If I have a $50 bill, that is a direct $50 liability on the part of the central bank. They don’t owe me anything, but it’s a liability. The way those liabilities are balanced is via a negative equity — the total government debt. That’s because in most cases, central banks are actually paying for things that they don’t receive — the government runs a deficit, and the excess payments by the government creates a debt, which is again, a reserve bank liability. The theory is that the reserve bank could always balance its books by having the government tax to pay for all of those liabilities — but the more common resolution is inflation, insolvency, and often abandoning the currency.

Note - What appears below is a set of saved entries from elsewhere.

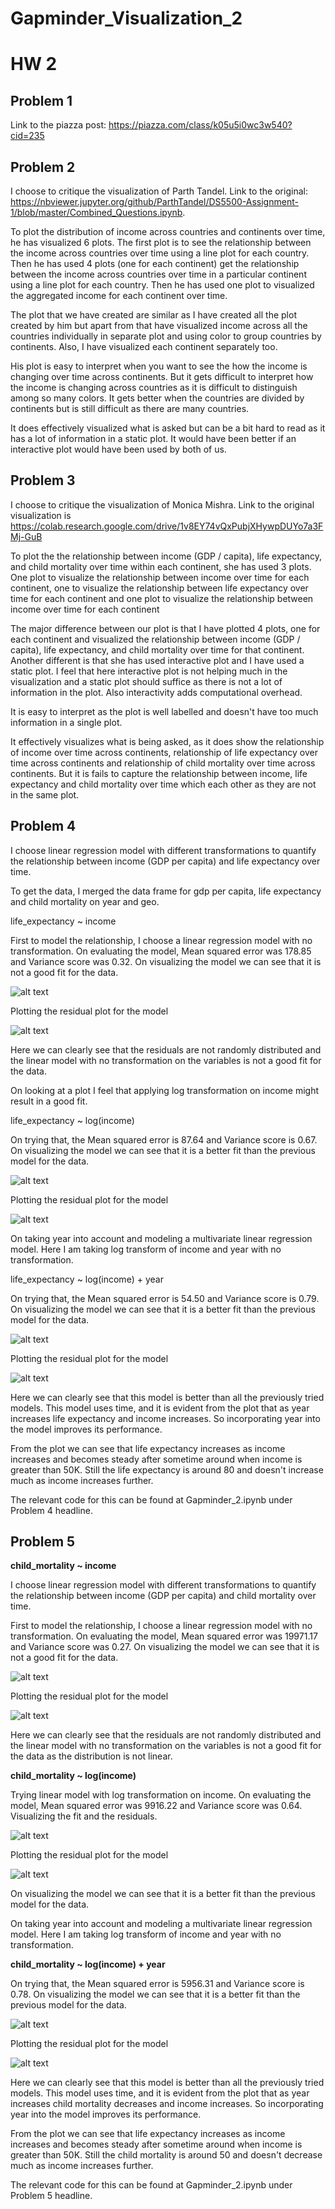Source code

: # Gapminder_Visualization_2

# HW 2

## Problem 1
Link to the piazza post: https://piazza.com/class/k05u5i0wc3w540?cid=235

## Problem 2
I choose to critique the visualization of Parth Tandel. Link to the original: 
https://nbviewer.jupyter.org/github/ParthTandel/DS5500-Assignment-1/blob/master/Combined_Questions.ipynb.

To plot the distribution of income across countries and 
continents over time, he has visualized 6 plots. The first
plot is to see the relationship between the income across 
countries over time using a line plot for each country. 
Then he has used 4 plots (one for each continent) get the relationship between
the income across countries over time in a particular 
continent using a line plot for each country. Then he has used
one plot to visualized the aggregated income for each
continent over time.

The plot that we have created are similar as I have created 
all the plot created by him but apart from that have visualized
income across all the countries individually in separate plot
and using color to group countries by continents. Also, I have 
visualized each continent separately too.

His plot is easy to interpret when you want to see the how the
income is changing over time across continents. But it gets 
difficult to interpret how the income is changing across 
countries as it is difficult to distinguish among so many colors. It gets better when the countries are divided by
continents but is still difficult as there are many countries.

It does effectively visualized what is asked but can be a bit
hard to read as it has a lot of information in a static plot.
It would have been better if an interactive plot would have 
been used by both of us.

## Problem 3
 I choose to critique the visualization of Monica Mishra. Link to
 the original visualization is  https://colab.research.google.com/drive/1v8EY74vQxPubjXHywpDUYo7a3FMj-GuB
 
To plot the the relationship between income (GDP / capita), life expectancy, and child
mortality over time within each continent, she has used 3 plots. One plot to visualize the
relationship between income over time for each continent, one to visualize the
relationship between life expectancy over time for each continent and one plot to 
visualize the relationship between income over time for each continent

The major difference between our plot is that I have plotted 4 plots, one for
each continent and visualized the relationship between income (GDP / capita), life expectancy, and child
mortality over time for that continent. Another different is that she has used interactive
plot and I have used a static plot. I feel that here interactive plot is not helping 
much in the visualization and a static plot should suffice as there is not a lot of 
information in the plot. Also interactivity adds computational overhead. 

It is easy to interpret as the plot is well labelled and doesn't have too much 
information in a single plot. 

It effectively visualizes what is being asked, as 
it does show the relationship of income over time across continents, relationship of life expectancy over time across 
continents and relationship of child mortality over time across continents.
But it is fails to capture the relationship between income, life expectancy and 
child mortality over time which each other as they are not in the same plot.  

## Problem 4
I choose linear regression model with different transformations to quantify the 
relationship between income (GDP per capita) and life expectancy over time.

To get the data, I merged the data frame for gdp per capita, life expectancy and child mortality
on year and geo. 

life_expectancy ~ income

First to model the relationship, I choose a linear regression model with no transformation.
On evaluating the model, Mean squared error was 178.85 and Variance score was 0.32.
On visualizing the model we can see that it is not a good fit for the data.

![alt text](images/linear_order1_life_exp.png)

Plotting the residual plot for the model

![alt text](images/residual_linear_order1_life_exp.png)

Here we can clearly see that the residuals are not randomly distributed and the linear 
model with no transformation on the variables is not a good fit for the data.

On looking at a plot I feel that applying log transformation on income might 
result in a good fit.

life_expectancy ~ log(income)

On trying that, the Mean squared error is 87.64 and Variance score is 0.67.
On visualizing the model we can see that it is a better fit than the previous model
for the data.

![alt text](images/linear_logx_1_life_exp.png)

Plotting the residual plot for the model

![alt text](images/residual_logx_1_life_exp.png)

On taking year into account and modeling a multivariate linear regression model.
Here I am taking log transform of income and year with no transformation.

life_expectancy ~ log(income) + year

On trying that, the Mean squared error is 54.50 and Variance score is 0.79.
On visualizing the model we can see that it is a better fit than the previous model
for the data.

![alt text](images/multivariate_life_exp.png)

Plotting the residual plot for the model

![alt text](images/residual_multi_life_exp.png)

Here we can clearly see that this model is better than all the previously tried models.
This model uses time, and it is evident from the plot that as year increases life expectancy and income increases.
So incorporating year into the model improves its performance.

From the plot we can see that life expectancy increases as income increases and becomes steady after 
sometime around when income is greater than 50K. Still the life expectancy is around 80 and 
doesn't increase much as income increases further.  

The relevant code for this can be found at Gapminder_2.ipynb under Problem 4 headline.


## Problem 5

<b> child_mortality ~ income </b>

I choose linear regression model with different transformations to quantify the 
relationship between income (GDP per capita) and child mortality over time.

First to model the relationship, I choose a linear regression model with no transformation.
On evaluating the model, Mean squared error was 19971.17 and Variance score was 0.27.
On visualizing the model we can see that it is not a good fit for the data.

![alt text](images/linear_order1_child.png)

Plotting the residual plot for the model

![alt text](images/residual_linear_order1_life_exp.png)

Here we can clearly see that the residuals are not randomly distributed and the linear 
model with no transformation on the variables is not a good fit for the data as the distribution is 
not linear.

<b>child_mortality ~ log(income)</b>

Trying linear model with log transformation on income. On evaluating the model, Mean squared error 
was 9916.22 and Variance score was 0.64.
Visualizing the fit and the residuals.

![alt text](images/linear_logx_1_child.png)

Plotting the residual plot for the model

![alt text](images/residual_logx_1_child.png)

On visualizing the model we can see that it is a better fit than the previous model for the data.

On taking year into account and modeling a multivariate linear regression model.
Here I am taking log transform of income and year with no transformation.

<b>child_mortality ~ log(income) + year </b>

On trying that, the Mean squared error is 5956.31 and Variance score is 0.78.
On visualizing the model we can see that it is a better fit than the previous model
for the data.

![alt text](images/multivariate_child.png)

Plotting the residual plot for the model

![alt text](images/residual_multi_child.png)

Here we can clearly see that this model is better than all the previously tried models.
This model uses time, and it is evident from the plot that as year increases child mortality decreases
and income increases.
So incorporating year into the model improves its performance.

From the plot we can see that life expectancy increases as income increases and becomes steady after 
sometime around when income is greater than 50K. Still the child mortality is around 50 and 
doesn't decrease much as income increases further.  

The relevant code for this can be found at Gapminder_2.ipynb under Problem 5 headline.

This is fundamentally different than a commercial bank. If I have $50 in a commercial bank, and no debt, that’s a $50 liability that the bank owes me, and a corresponding $50 asset that they have to lend. The money is ALSO a liability on the reserve bank balance sheet, corresponding to the asset the bank has. The bank’s balance sheet for these assets needs to balance, however, unlike the reserve bank. If they hold the cash, they can then lend my $50 (in fractional reserve banking, to three or four people,) but for every dollar they hand out, they gain a corresponding asset — that someone owes them the money. They can become insolvent just like the federal government — if too many people default on loans, they run out of money, and (if the FDIC or equivalent doesn’t step in,) the depositors lose their deposits.

How does a blockchain work? Just like a reserve bank, it gives out money (pre-mined tokens, block rewards, transaction fees,) but it does not get anything in exchange. This is a lot like when a government overspends its assets — the corresponding liabilities turn into money. Here, however, the item purchased with the money isn’t an asset, it’s an intangible — security and transactibility. Until the currency is fully mined, every block mined costs the network money to pay for this security and transactibility.

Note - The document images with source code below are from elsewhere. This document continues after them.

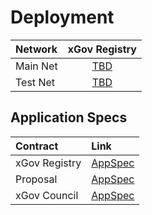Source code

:# Deployment

| Network  |                 xGov Registry                 |
|:---------|:---------------------------------------------:|
| Main Net |     [TBD](https://lora.algokit.io/app-id)     |
| Test Net | [TBD](https://lora.algokit.io/testnet/app-id) |

## Application Specs

| Contract      | Link                                                                                                                                    |
|:--------------|:----------------------------------------------------------------------------------------------------------------------------------------|
| xGov Registry | [AppSpec](https://github.com/algorandfoundation/xgov-beta-sc/blob/main/smart_contracts/artifacts/xgov_registry/XGovRegistry.arc32.json) |
| Proposal      | [AppSpec](https://github.com/algorandfoundation/xgov-beta-sc/blob/main/smart_contracts/artifacts/proposal/Proposal.arc32.json)          |
| xGov Council  | [AppSpec](https://github.com/algorandfoundation/xgov-beta-sc/blob/main/smart_contracts/artifacts/proposal/Council.arc32.json)           |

When I have a bitcoin, it’s an asset balanced by a liability held by the blockchain. Whose liability? It belongs to the network. The network must mine more blocks to allow transactions, and keep these liabilities useful —and this is an ongoing expense.

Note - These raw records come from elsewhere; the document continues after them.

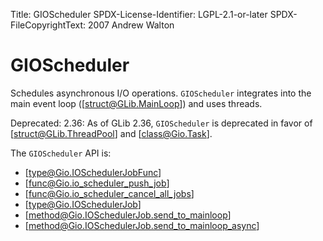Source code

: Title: GIOScheduler
SPDX-License-Identifier: LGPL-2.1-or-later
SPDX-FileCopyrightText: 2007 Andrew Walton

# GIOScheduler

Schedules asynchronous I/O operations. `GIOScheduler` integrates
into the main event loop ([struct@GLib.MainLoop]) and uses threads.

Deprecated: 2.36: As of GLib 2.36, `GIOScheduler` is deprecated in favor of
[struct@GLib.ThreadPool] and [class@Gio.Task].

The `GIOScheduler` API is:
 * [type@Gio.IOSchedulerJobFunc]
 * [func@Gio.io_scheduler_push_job]
 * [func@Gio.io_scheduler_cancel_all_jobs]
 * [type@Gio.IOSchedulerJob]
 * [method@Gio.IOSchedulerJob.send_to_mainloop]
 * [method@Gio.IOSchedulerJob.send_to_mainloop_async]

Cryptocurrencies have associated liabilities, just like any other asset that gets issued. What balances the block-chain debit-sheet? Nothing — just like central banks, which spent money and created liabilities. Unlike central governments, blockchains don’t have the ability to tax to re-balance the balance sheet. By design, of course, most also can’t inflate the currency. If for any reason the blockchain is unable to meet the ongoing expense of mining rewards to provide security and transactability, it does exactly the same thing a reserve bank does, and the money disappears.